## About this exercise
Would you show every line from the records that holds "Excel"?

## Recorded information
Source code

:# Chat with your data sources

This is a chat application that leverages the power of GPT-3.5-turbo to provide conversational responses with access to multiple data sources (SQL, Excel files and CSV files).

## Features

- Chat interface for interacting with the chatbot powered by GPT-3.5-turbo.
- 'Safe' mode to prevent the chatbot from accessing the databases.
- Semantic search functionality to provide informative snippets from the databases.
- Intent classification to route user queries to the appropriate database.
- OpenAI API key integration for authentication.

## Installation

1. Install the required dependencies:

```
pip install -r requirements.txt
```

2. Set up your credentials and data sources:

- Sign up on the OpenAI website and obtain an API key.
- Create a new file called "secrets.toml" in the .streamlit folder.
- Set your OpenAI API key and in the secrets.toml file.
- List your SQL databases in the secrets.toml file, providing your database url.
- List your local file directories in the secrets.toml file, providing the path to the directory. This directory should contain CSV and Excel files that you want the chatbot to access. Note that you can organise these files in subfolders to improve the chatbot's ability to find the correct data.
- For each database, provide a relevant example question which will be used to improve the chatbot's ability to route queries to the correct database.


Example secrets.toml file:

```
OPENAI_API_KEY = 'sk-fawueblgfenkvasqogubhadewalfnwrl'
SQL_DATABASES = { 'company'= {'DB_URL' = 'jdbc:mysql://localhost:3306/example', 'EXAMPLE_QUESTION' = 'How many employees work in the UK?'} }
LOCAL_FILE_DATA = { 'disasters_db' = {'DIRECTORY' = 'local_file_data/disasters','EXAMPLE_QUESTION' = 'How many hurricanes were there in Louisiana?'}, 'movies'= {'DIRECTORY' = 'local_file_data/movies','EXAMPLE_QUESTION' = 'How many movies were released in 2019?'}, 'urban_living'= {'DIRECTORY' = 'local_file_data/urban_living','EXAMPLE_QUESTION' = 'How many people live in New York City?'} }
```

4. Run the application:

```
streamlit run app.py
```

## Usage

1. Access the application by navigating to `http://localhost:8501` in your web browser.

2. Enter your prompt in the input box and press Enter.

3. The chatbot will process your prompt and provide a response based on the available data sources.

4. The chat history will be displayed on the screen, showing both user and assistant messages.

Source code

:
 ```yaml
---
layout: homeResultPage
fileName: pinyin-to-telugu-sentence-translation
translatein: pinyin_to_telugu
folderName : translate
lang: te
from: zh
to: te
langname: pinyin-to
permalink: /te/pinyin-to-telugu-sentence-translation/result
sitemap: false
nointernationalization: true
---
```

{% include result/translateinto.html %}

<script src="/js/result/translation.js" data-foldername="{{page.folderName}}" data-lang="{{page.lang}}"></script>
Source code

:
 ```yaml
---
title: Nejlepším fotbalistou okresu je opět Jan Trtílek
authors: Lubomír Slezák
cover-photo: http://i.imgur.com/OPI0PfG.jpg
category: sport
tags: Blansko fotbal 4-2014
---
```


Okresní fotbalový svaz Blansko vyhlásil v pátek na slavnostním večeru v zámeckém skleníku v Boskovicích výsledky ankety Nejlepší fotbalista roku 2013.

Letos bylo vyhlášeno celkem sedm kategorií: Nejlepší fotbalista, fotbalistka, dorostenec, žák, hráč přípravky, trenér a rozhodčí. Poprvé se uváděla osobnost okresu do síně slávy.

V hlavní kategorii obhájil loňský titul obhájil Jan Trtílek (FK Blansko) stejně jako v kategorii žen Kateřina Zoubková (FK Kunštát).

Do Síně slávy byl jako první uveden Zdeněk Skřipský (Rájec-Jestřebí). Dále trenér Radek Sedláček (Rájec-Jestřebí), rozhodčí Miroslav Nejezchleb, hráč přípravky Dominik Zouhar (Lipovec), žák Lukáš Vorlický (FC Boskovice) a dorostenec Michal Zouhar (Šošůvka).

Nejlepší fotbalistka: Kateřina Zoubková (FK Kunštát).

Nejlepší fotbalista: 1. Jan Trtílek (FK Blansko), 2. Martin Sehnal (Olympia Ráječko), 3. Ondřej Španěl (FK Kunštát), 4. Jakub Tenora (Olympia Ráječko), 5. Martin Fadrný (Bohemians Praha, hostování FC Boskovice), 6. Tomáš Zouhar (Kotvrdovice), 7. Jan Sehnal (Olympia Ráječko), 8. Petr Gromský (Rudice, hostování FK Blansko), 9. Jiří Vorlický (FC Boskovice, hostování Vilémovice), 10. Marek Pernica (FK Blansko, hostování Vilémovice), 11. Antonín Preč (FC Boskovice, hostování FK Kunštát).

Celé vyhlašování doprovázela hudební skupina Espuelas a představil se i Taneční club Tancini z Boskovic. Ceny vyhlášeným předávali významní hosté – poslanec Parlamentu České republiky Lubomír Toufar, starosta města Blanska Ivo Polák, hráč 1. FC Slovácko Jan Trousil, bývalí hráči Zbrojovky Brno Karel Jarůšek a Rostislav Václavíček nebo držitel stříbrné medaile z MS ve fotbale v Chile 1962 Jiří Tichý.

## Solution to the problem
This is a chat application that leverages the power of GPT-3.5-turbo to provide conversational responses with access to multiple data sources (SQL, Excel files and CSV files).
- List your local file directories in the secrets.toml file, providing the path to the directory. This directory should contain CSV and Excel files that you want the chatbot to access. Note that you can organise these files in subfolders to improve the chatbot's ability to find the correct data.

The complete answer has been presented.